→ Work request
Below are records; how many of their lines hold the string "wait"? Reply with nothing but the number.

Top of Excerpted data

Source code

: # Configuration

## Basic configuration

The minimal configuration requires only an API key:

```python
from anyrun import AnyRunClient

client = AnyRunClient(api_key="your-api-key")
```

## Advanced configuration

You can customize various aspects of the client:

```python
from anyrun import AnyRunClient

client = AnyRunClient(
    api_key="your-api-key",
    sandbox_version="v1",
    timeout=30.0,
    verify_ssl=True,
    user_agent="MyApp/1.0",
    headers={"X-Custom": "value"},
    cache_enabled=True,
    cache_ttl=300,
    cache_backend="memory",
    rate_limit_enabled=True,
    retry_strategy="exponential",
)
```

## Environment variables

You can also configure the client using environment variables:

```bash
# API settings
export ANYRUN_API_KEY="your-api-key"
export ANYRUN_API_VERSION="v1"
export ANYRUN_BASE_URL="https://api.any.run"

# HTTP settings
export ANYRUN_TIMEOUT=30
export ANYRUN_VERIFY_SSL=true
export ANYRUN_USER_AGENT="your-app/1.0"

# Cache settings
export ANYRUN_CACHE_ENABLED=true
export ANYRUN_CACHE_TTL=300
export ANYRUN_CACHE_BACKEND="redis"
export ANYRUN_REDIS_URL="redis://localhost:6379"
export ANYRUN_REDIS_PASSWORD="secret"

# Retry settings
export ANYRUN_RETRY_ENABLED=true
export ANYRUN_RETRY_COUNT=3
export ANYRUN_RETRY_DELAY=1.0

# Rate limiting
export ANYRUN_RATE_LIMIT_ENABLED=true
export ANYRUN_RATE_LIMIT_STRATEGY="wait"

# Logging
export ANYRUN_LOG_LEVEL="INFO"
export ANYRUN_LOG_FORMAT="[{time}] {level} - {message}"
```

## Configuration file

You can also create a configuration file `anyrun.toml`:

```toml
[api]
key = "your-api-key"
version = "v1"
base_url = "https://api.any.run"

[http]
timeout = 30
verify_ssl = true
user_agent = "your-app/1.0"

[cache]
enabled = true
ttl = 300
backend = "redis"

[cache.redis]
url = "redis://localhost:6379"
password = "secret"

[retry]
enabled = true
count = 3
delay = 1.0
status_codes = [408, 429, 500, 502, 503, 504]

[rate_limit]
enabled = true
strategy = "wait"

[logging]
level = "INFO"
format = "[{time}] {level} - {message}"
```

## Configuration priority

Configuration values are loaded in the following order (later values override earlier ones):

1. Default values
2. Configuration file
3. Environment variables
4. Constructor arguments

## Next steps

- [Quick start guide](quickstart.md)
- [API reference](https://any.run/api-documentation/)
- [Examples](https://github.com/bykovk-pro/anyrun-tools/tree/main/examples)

Bottom of Excerpted data
Top of Excerpted data

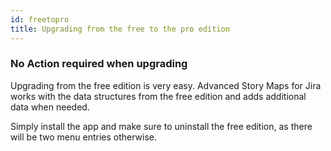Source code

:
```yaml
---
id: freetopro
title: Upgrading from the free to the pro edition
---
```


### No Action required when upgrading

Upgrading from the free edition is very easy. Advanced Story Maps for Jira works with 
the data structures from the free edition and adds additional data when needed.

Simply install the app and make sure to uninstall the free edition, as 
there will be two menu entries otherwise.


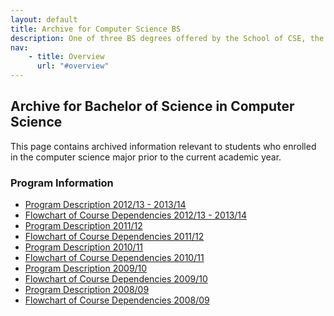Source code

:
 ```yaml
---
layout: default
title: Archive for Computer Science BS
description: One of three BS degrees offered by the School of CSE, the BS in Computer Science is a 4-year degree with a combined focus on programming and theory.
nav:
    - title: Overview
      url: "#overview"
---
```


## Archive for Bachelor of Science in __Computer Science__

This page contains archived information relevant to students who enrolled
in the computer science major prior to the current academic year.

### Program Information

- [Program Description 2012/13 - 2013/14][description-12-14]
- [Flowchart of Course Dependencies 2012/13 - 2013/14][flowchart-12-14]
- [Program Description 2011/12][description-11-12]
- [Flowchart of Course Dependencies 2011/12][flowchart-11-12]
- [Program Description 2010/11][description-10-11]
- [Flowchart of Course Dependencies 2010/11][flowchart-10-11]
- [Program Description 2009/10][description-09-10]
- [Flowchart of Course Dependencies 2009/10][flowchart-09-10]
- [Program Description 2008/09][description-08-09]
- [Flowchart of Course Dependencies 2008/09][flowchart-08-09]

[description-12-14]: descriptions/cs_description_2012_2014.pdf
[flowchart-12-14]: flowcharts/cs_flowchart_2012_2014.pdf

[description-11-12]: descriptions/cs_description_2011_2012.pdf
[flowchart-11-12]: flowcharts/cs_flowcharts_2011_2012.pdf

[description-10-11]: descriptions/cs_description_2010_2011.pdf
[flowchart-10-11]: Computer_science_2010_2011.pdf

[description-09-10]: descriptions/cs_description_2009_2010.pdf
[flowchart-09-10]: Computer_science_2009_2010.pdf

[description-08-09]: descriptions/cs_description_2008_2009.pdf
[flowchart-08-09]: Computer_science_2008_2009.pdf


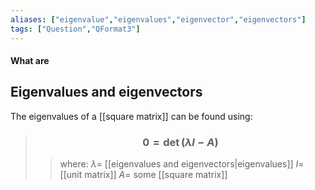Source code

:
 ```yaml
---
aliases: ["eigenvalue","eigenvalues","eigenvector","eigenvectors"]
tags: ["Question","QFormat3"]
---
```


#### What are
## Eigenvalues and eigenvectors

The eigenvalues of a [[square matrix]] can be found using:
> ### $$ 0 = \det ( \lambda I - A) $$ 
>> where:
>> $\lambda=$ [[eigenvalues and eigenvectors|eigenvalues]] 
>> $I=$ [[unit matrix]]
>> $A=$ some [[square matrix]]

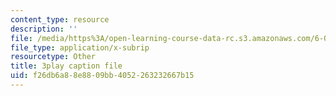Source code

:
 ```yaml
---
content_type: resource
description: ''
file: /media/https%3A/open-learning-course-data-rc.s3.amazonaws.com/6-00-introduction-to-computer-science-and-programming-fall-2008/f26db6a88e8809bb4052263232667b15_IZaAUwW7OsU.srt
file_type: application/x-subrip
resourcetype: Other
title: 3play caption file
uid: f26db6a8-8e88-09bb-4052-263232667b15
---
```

Bottom of Excerpted data
Top of Excerpted data

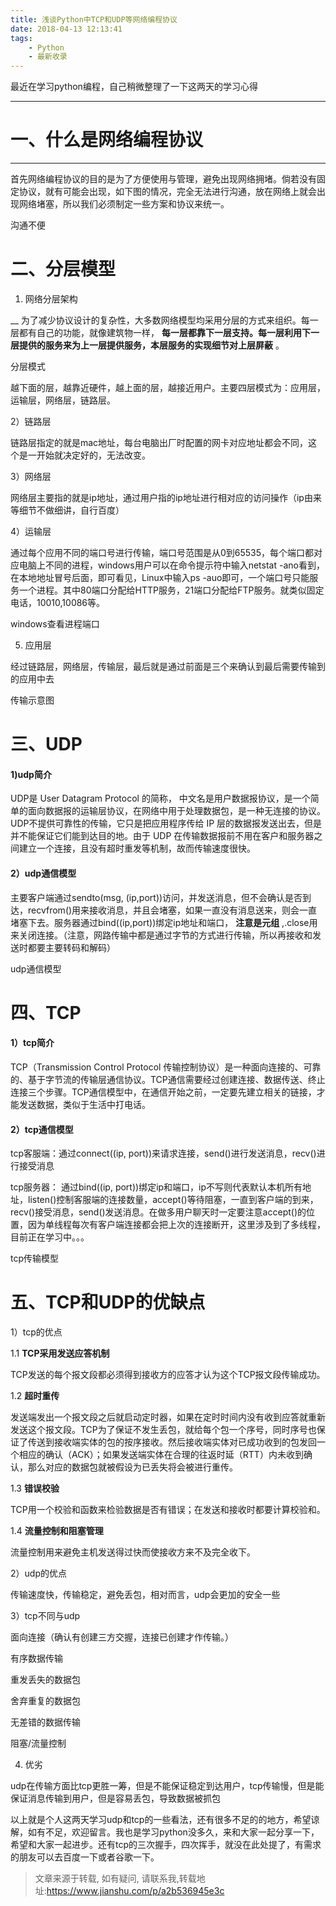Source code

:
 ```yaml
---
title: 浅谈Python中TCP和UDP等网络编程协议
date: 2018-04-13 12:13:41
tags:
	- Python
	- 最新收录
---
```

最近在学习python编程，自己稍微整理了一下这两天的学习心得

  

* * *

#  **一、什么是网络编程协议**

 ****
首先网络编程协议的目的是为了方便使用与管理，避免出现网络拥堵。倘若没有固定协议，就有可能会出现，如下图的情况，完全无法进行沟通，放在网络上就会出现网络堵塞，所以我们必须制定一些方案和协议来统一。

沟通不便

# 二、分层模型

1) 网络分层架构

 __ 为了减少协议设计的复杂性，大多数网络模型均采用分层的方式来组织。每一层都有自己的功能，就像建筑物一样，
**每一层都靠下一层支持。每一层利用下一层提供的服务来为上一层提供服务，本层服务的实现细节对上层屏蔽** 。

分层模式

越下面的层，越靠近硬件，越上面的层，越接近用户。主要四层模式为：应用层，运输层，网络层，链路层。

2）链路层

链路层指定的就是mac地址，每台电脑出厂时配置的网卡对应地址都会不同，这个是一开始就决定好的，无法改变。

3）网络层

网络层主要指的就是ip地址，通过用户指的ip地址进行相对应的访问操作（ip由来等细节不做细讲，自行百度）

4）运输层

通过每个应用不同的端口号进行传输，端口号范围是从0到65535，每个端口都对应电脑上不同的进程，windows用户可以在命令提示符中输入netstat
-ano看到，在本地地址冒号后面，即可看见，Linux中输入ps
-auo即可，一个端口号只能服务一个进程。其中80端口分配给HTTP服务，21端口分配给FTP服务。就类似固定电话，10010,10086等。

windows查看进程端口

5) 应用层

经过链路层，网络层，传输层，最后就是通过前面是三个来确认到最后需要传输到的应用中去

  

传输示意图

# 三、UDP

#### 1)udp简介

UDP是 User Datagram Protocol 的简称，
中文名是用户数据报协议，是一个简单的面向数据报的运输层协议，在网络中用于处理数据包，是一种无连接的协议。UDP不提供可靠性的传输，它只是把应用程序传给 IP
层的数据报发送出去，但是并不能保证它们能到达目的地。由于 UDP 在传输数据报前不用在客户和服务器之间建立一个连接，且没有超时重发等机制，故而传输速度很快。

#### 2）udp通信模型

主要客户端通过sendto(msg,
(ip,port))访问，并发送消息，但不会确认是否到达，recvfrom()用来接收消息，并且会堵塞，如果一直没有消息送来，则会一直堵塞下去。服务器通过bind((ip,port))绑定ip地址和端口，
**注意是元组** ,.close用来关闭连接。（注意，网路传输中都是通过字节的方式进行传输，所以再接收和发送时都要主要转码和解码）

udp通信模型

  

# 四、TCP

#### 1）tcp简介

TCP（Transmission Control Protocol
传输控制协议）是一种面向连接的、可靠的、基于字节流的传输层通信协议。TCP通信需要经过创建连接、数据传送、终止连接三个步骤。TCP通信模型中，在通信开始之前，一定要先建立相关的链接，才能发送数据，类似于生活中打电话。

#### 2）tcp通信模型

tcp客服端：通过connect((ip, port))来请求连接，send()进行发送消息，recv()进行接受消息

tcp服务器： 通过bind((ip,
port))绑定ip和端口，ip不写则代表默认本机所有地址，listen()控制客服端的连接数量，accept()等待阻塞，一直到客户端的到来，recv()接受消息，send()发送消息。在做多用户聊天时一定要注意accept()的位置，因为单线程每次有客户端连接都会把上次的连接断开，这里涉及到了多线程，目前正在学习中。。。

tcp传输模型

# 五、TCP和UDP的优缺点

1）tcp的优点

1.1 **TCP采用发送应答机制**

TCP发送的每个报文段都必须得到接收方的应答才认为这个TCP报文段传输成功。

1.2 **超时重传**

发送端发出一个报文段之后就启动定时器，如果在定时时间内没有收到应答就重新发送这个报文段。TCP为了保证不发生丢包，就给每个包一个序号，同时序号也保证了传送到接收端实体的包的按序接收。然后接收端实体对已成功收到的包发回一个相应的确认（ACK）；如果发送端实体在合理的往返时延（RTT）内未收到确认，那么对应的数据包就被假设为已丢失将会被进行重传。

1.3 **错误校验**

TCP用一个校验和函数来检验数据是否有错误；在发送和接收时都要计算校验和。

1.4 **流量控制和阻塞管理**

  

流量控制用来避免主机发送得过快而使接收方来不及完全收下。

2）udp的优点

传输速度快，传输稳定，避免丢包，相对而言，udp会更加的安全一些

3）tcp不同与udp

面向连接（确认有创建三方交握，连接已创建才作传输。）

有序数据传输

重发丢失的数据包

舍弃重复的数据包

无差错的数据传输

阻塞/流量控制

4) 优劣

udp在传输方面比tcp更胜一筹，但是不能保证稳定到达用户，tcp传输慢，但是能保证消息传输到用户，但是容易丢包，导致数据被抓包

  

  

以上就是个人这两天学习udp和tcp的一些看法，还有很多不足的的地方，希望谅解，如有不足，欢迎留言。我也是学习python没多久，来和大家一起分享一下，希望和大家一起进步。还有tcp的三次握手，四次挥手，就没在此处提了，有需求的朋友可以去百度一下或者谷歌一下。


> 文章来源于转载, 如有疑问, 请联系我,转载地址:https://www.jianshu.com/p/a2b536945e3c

Bottom of Excerpted data

→ Result of the task
2